┌────────

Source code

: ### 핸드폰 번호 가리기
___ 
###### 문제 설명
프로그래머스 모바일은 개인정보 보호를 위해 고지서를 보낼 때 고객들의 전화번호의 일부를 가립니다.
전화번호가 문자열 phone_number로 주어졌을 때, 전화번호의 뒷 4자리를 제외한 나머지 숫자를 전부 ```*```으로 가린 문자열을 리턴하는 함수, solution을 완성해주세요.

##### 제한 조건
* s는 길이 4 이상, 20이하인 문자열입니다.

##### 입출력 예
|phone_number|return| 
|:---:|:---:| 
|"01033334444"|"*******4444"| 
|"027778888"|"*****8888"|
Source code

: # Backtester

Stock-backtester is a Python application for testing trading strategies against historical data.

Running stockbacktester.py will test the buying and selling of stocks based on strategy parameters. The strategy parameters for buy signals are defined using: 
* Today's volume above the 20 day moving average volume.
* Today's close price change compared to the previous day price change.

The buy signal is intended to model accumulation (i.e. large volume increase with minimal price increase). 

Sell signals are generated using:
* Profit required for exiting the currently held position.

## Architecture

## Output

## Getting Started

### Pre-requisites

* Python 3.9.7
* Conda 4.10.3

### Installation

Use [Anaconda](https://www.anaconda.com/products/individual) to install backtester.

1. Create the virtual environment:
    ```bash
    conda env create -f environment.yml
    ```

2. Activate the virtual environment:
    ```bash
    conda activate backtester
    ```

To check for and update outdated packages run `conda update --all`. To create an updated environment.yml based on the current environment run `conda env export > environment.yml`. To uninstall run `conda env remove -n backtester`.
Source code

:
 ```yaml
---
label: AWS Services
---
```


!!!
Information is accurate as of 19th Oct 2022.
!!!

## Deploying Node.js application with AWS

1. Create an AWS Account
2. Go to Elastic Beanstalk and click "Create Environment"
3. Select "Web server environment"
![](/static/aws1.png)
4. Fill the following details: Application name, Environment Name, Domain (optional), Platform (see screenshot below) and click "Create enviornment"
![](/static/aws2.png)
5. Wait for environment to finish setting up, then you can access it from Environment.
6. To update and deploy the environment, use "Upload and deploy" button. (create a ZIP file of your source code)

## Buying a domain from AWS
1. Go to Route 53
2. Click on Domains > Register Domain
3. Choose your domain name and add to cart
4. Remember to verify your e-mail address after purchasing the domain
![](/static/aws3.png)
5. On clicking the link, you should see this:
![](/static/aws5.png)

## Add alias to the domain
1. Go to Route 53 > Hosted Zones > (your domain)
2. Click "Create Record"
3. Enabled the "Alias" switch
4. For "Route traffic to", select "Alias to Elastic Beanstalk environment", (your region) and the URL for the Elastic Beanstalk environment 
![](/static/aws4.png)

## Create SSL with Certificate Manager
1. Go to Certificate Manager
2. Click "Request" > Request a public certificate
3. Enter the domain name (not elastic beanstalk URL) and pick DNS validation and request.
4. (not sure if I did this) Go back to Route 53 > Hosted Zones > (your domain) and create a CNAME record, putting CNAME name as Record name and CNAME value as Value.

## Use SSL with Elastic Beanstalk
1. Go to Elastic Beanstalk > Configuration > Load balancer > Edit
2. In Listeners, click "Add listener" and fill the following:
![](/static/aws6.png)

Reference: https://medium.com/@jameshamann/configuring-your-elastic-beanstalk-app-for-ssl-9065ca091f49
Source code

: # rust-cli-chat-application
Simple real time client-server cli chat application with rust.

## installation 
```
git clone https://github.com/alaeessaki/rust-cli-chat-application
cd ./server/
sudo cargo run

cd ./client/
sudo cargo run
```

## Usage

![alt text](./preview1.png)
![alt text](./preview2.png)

└────────

Your objective
From the material above, set down exactly the lines starting at the one with "### 핸드폰 번호 가리기" and ending at the one with "Stock-backtester is a", end lines included.

Result
: ### 핸드폰 번호 가리기
___ 
###### 문제 설명
프로그래머스 모바일은 개인정보 보호를 위해 고지서를 보낼 때 고객들의 전화번호의 일부를 가립니다.
전화번호가 문자열 phone_number로 주어졌을 때, 전화번호의 뒷 4자리를 제외한 나머지 숫자를 전부 ```*```으로 가린 문자열을 리턴하는 함수, solution을 완성해주세요.

##### 제한 조건
* s는 길이 4 이상, 20이하인 문자열입니다.

##### 입출력 예
|phone_number|return| 
|:---:|:---:| 
|"01033334444"|"*******4444"| 
|"027778888"|"*****8888"|
Source code

: # Backtester

Stock-backtester is a Python application for testing trading strategies against historical data.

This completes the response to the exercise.